→ **The task**
Below are some records; output exactly the lines from the line with "Als de bron" to the line with "- Op subgemeentelijk", both ends kept, and nothing more.

→ **Records for the exercise**
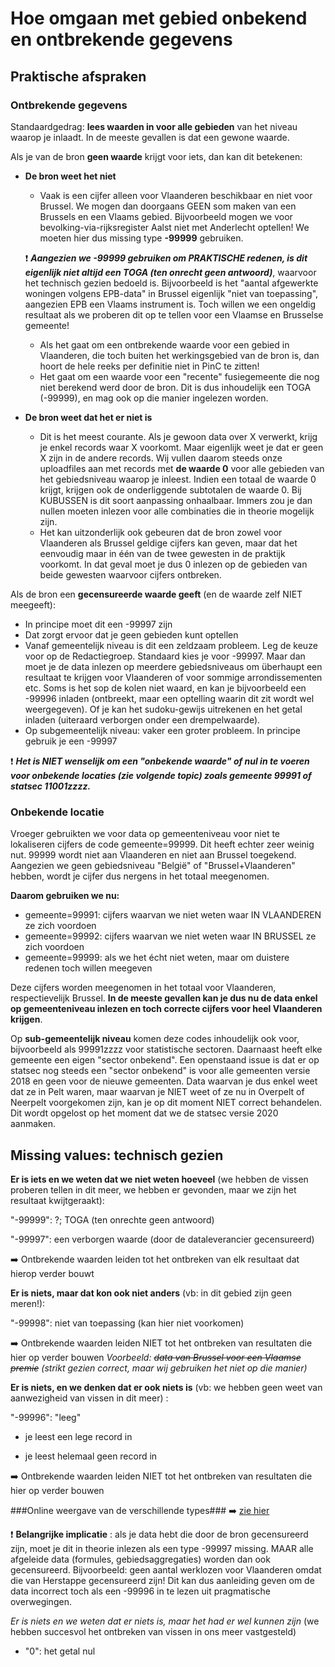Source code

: # Hoe omgaan met gebied onbekend en ontbrekende gegevens

##

## Praktische afspraken

### Ontbrekende gegevens

Standaardgedrag: **lees waarden in voor alle gebieden** van het niveau waarop je inlaadt. In de meeste gevallen is dat een gewone waarde.

Als je van de bron **geen waarde** krijgt voor iets, dan kan dit betekenen:

- **De bron weet het niet**
  - Vaak is een cijfer alleen voor Vlaanderen beschikbaar en niet voor Brussel. We mogen dan doorgaans GEEN som maken van een Brussels en een Vlaams gebied. Bijvoorbeeld mogen we voor bevolking-via-rijksregister Aalst niet met Anderlecht optellen! We moeten hier dus missing type **-99999** gebruiken.

  ❗ ***Aangezien we -99999 gebruiken om PRAKTISCHE redenen, is dit eigenlijk niet altijd een TOGA (ten onrecht geen antwoord)***, waarvoor het technisch gezien bedoeld is.      Bijvoorbeeld is het &quot;aantal afgewerkte woningen volgens EPB-data&quot; in Brussel eigenlijk &quot;niet van toepassing&quot;, aangezien EPB een Vlaams instrument is. Toch willen we een ongeldig resultaat als we proberen dit op te tellen voor een Vlaamse en Brusselse gemeente!

  - Als het gaat om een ontbrekende waarde voor een gebied in Vlaanderen, die toch buiten het werkingsgebied van de bron is, dan hoort de hele reeks per definitie niet in PinC te zitten!
  - Het gaat om een waarde voor een &quot;recente&quot; fusiegemeente die nog niet berekend werd door de bron. Dit is dus inhoudelijk een TOGA (-99999), en mag ook op die manier ingelezen worden.

- **De bron weet dat het er niet is**
  - Dit is het meest courante. Als je gewoon data over X verwerkt, krijg je enkel records waar X voorkomt. Maar eigenlijk weet je dat er geen X zijn in de andere records. Wij vullen daarom steeds onze uploadfiles aan met records met **de waarde 0** voor alle gebieden van het gebiedsniveau waarop je inleest. Indien een totaal de waarde 0 krijgt, krijgen ook de onderliggende subtotalen de waarde 0.
 Bij KUBUSSEN is dit soort aanpassing onhaalbaar. Immers zou je dan nullen moeten inlezen voor alle combinaties die in theorie mogelijk zijn.
  - Het kan uitzonderlijk ook gebeuren dat de bron zowel voor Vlaanderen als Brussel geldige cijfers kan geven, maar dat het eenvoudig maar in één van de twee gewesten in de praktijk voorkomt. In dat geval moet je dus 0 inlezen op de gebieden van beide gewesten waarvoor cijfers ontbreken.

Als de bron een **gecensureerde waarde geeft** (en de waarde zelf NIET meegeeft):

- In principe moet dit een -99997 zijn
- Dat zorgt ervoor dat je geen gebieden kunt optellen
- Vanaf gemeentelijk niveau is dit een zeldzaam probleem. Leg de keuze voor op de Redactiegroep. Standaard kies je voor -99997. Maar dan moet je de data inlezen op meerdere gebiedsniveaus om überhaupt een resultaat te krijgen voor Vlaanderen of voor sommige arrondissementen etc. Soms is het sop de kolen niet waard, en kan je bijvoorbeeld een -99996 inladen (ontbreekt, maar een optelling waarin dit zit wordt wel weergegeven). Of je kan het sudoku-gewijs uitrekenen en het getal inladen (uiteraard verborgen onder een drempelwaarde).
- Op subgemeentelijk niveau: vaker een groter probleem. In principe gebruik je een -99997

❗ ***Het is NIET wenselijk om een &quot;onbekende waarde&quot; of nul in te voeren voor onbekende locaties (zie volgende topic) zoals gemeente 99991 of statsec 11001zzzz.***

###

###

### Onbekende locatie

Vroeger gebruikten we voor data op gemeenteniveau voor niet te lokaliseren cijfers de code gemeente=99999. Dit heeft echter zeer weinig nut. 99999 wordt niet aan Vlaanderen en niet aan Brussel toegekend. Aangezien we geen gebiedsniveau &quot;België&quot; of &quot;Brussel+Vlaanderen&quot; hebben, wordt je cijfer dus nergens in het totaal meegenomen.

**Daarom gebruiken we nu:**

- gemeente=99991: cijfers waarvan we niet weten waar IN VLAANDEREN ze zich voordoen
- gemeente=99992: cijfers waarvan we niet weten waar IN BRUSSEL ze zich voordoen
- gemeente=99999: als we het écht niet weten, maar om duistere redenen toch willen meegeven

Deze cijfers worden meegenomen in het totaal voor Vlaanderen, respectievelijk Brussel. **In de meeste gevallen kan je dus nu de data enkel op gemeenteniveau inlezen en toch correcte cijfers voor heel Vlaanderen krijgen**.

Op **sub-gemeentelijk niveau** komen deze codes inhoudelijk ook voor, bijvoorbeeld als 99991zzzz voor statistische sectoren. Daarnaast heeft elke gemeente een eigen &quot;sector onbekend&quot;. Een openstaand issue is dat er op statsec nog steeds een &quot;sector onbekend&quot; is voor alle gemeenten versie 2018 en geen voor de nieuwe gemeenten. Data waarvan je dus enkel weet dat ze in Pelt waren, maar waarvan je NIET weet of ze nu in Overpelt of Neerpelt voorgekomen zijn, kan je op dit moment NIET correct behandelen. Dit wordt opgelost op het moment dat we de statsec versie 2020 aanmaken.

## Missing values: technisch gezien

**Er is iets en we weten dat we niet weten hoeveel** (we hebben de vissen proberen tellen in dit meer, we hebben er gevonden, maar we zijn het resultaat kwijtgeraakt):

&quot;-99999&quot;: ?; TOGA (ten onrechte geen antwoord)

&quot;-99997&quot;: een verborgen waarde (door de dataleverancier gecensureerd)

:arrow_right: Ontbrekende waarden leiden tot het ontbreken van elk resultaat dat hierop verder bouwt

**Er is niets, maar dat kon ook niet anders** (vb: in dit gebied zijn geen meren!):

&quot;-99998&quot;: niet van toepassing (kan hier niet voorkomen)

:arrow_right: Ontbrekende waarden leiden NIET tot het ontbreken van resultaten die hier op verder bouwen
*Voorbeeld: ~~data van Brussel voor een Vlaamse premie~~ (strikt gezien correct, maar wij gebruiken het niet op die manier)*

**Er is niets, en we denken dat er ook niets is** (vb: we hebben geen weet van aanwezigheid van vissen in dit meer) :

&quot;-99996&quot;: &quot;leeg&quot;

- je leest een lege record in

- je leest helemaal geen record in

:arrow_right: Ontbrekende waarden leiden NIET tot het ontbreken van resultaten die hier op verder bouwen


###Online weergave van de verschillende types###
:arrow_right:  [zie hier](https://provincies.incijfers.be//jive?workspace_guid=fe11217a-9cdc-44a9-893d-32cd70377046)

❗ **Belangrijke implicatie** : als je data hebt die door de bron gecensureerd zijn, moet je dit in theorie inlezen als een type -99997 missing. MAAR alle afgeleide data (formules, gebiedsaggregaties) worden dan ook gecensureerd. Bijvoorbeeld: geen aantal werklozen voor Vlaanderen omdat die van Herstappe gecensureerd zijn! Dit kan dus aanleiding geven om de data incorrect toch als een -99996 in te lezen uit pragmatische overwegingen.

_Er is niets en we weten dat er niets is, maar het had er wel kunnen zijn_ (we hebben succesvol het ontbreken van vissen in ons meer vastgesteld)

- &quot;0&quot;: het getal nul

→ **Written response**
Als de bron een **gecensureerde waarde geeft** (en de waarde zelf NIET meegeeft):

- In principe moet dit een -99997 zijn
- Dat zorgt ervoor dat je geen gebieden kunt optellen
- Vanaf gemeentelijk niveau is dit een zeldzaam probleem. Leg de keuze voor op de Redactiegroep. Standaard kies je voor -99997. Maar dan moet je de data inlezen op meerdere gebiedsniveaus om überhaupt een resultaat te krijgen voor Vlaanderen of voor sommige arrondissementen etc. Soms is het sop de kolen niet waard, en kan je bijvoorbeeld een -99996 inladen (ontbreekt, maar een optelling waarin dit zit wordt wel weergegeven). Of je kan het sudoku-gewijs uitrekenen en het getal inladen (uiteraard verborgen onder een drempelwaarde).
- Op subgemeentelijk niveau: vaker een groter probleem. In principe gebruik je een -99997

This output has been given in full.